» What to do:
Could you write out the line containing "472,084,586." and all the lines below it in the data, exactly, through the final one and nothing else?

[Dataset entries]

☆ ☆ ☆ ☆ ☆

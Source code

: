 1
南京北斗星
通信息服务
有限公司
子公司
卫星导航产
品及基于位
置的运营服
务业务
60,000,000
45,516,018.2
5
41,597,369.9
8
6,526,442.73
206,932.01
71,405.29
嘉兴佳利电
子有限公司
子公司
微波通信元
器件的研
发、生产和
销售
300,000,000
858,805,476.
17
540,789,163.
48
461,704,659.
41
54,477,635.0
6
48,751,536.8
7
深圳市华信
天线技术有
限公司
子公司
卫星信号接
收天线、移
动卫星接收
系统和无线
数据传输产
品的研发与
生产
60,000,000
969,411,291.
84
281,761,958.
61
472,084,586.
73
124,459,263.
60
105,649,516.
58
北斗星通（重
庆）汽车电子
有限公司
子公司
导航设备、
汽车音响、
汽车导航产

☆ ☆ ☆ ☆ ☆

» Task answer:
472,084,586.
73
124,459,263.
60
105,649,516.
58
北斗星通（重
庆）汽车电子
有限公司
子公司
导航设备、
汽车音响、
汽车导航产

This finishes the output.